如何高效去除质粒中的内毒素污染

操作步骤： (请根据需要自备异丙醇、乙醇、50mL 离心管、20mL 离心管或 15mL 离心管)

1. 取出洗涤液，按终浓度 70%比例加入无水乙醇，如每 3mL 洗涤液加入 7mL 无水乙醇，每 6mL 洗涤液加入 14mL 无水乙醇，充分混匀。

2. 取 30mL 菌液，置于 50mL 离心管中，4000rpm 离心 5 min，彻底弃除上清。

3. 加入 5ml 溶液 A，充分振荡 2 分钟，使菌体充分悬浮，确保无絮块存在，转移到 15mL 离心管。4000rpm 离心 5min，彻底弃除上清。

4. 加入 1ml 溶液 I 和 50ul 溶液 B，充分振荡 2 分钟，使菌体充分悬浮，确保无絮块存在。

5. 加入 2ml 溶液 II，盖紧管盖，轻轻颠倒混匀 6 次，注意整个管子的内表面均需与溶液 II 接触，室温放置至溶液清亮。（一般为 4-5min，如5min 后溶液未变清亮，说明细菌过多，应考虑减少菌液量。注意混匀手法要温和，不要剧烈混合。溶液 II 取液后应尽快旋紧管盖。）

6. 加入 1.5ml 溶液 III，盖紧管盖，立即轻轻颠倒混匀 8 次，4℃放置 5min。（此步注意要尽快混匀，但手法要温和）

7. 4℃、10000rpm 离心 15min，小心吸出上清，轻移至新的 15ml 离心管。（应在离心机自动停转后取出离心管，以免沉淀悬浮）

8. 加入 2.5ml 异丙醇，充分混匀。将富集吸附柱放在抽滤装置上，再将 10mL 无菌注射器针筒插入富集吸附柱上端，将上述溶液转入针筒内，真空抽滤至富集吸附柱内液体刚刚抽滤完毕（约 2-10 分钟，注意不要抽滤太干，太干不利于后续步骤开展）。

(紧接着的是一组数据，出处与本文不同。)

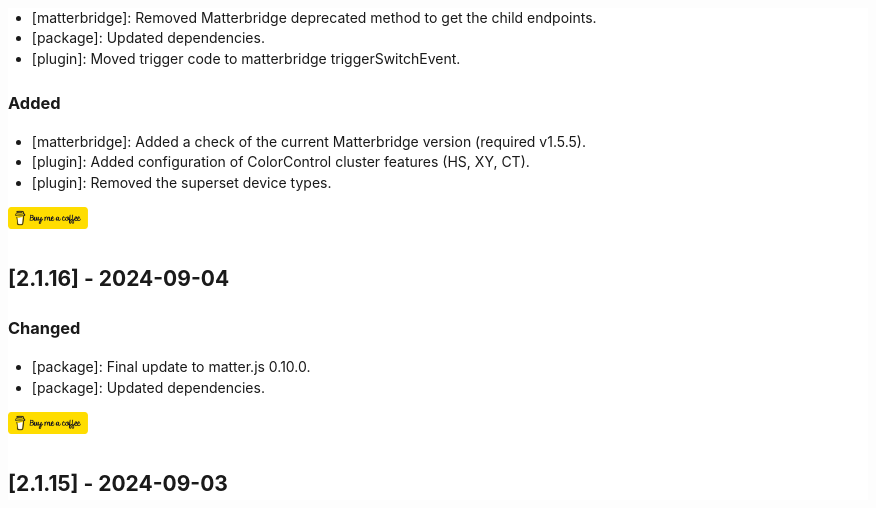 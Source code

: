 - [matterbridge]: Removed Matterbridge deprecated method to get the child endpoints.
- [package]: Updated dependencies.
- [plugin]: Moved trigger code to matterbridge triggerSwitchEvent.

### Added

- [matterbridge]: Added a check of the current Matterbridge version (required v1.5.5).
- [plugin]: Added configuration of ColorControl cluster features (HS, XY, CT).
- [plugin]: Removed the superset device types.

<a href="https://www.buymeacoffee.com/luligugithub">
  <img src="bmc-button.svg" alt="Buy me a coffee" width="80">
</a>

## [2.1.16] - 2024-09-04

### Changed

- [package]: Final update to matter.js 0.10.0.
- [package]: Updated dependencies.

<a href="https://www.buymeacoffee.com/luligugithub">
  <img src="bmc-button.svg" alt="Buy me a coffee" width="80">
</a>

## [2.1.15] - 2024-09-03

9. 向针筒内加 2mL 洗涤液，静置 2 分钟，真空抽滤至富集吸附柱内液体刚刚抽滤完毕（约 1-5 分钟，注意不要抽滤太干）。

10. 向针筒内加 1mL 洗涤液，抽滤 2 分钟。同时，按每份样本 20μL 取洗脱液（如 10 份提取样本，即取 200μL 洗脱液），放置于灭菌 1.5mL离心管，65℃预热。

11. 将富集吸附柱放入收集管内，12,000 rpm 离心 3 分钟，离去残留的洗涤液。

12. 取出富集吸附柱，放入新的 1.5mL 灭菌离心管内，加入 20 μL 预热洗脱液，静置 2 分钟，12,000 rpm 离心 2 分钟，收集 DNA 溶液。

注意事项：

1、  单只富集吸附柱质粒负载量在 60ug 左右，提取的菌液量应根据所含质粒量进行选择，如预估 1mL 菌液可提质粒 2ug，则单个提取套装提取菌液不要超过 30mL，如菌液较多，可分 2 管或多管进行。

2、  溶液 II 取液后应尽快旋紧管盖，密封避光保存。溶液 II、溶液 III 如出现结晶或者沉淀，可在 37℃水浴中加热几分钟溶解。

3、  提取的质粒量与细菌培养浓度、质粒拷贝数等因素有关。 如所提质粒为低拷贝质粒或者大于 10kb 的大质粒，应加大菌体使用量，按比例增加溶液 I、溶液 B、溶液 II、溶液 III、异丙醇等的用量。

4、  所用洗脱液的最小体积为 10 μL，可根据所提质粒的预估量和期望达到的质粒浓度选择合适的洗脱液用量，如预估提取的质粒量为 40ug，期望的质粒浓度为 2ug/uL，则选择 20μL 洗脱液进行洗脱。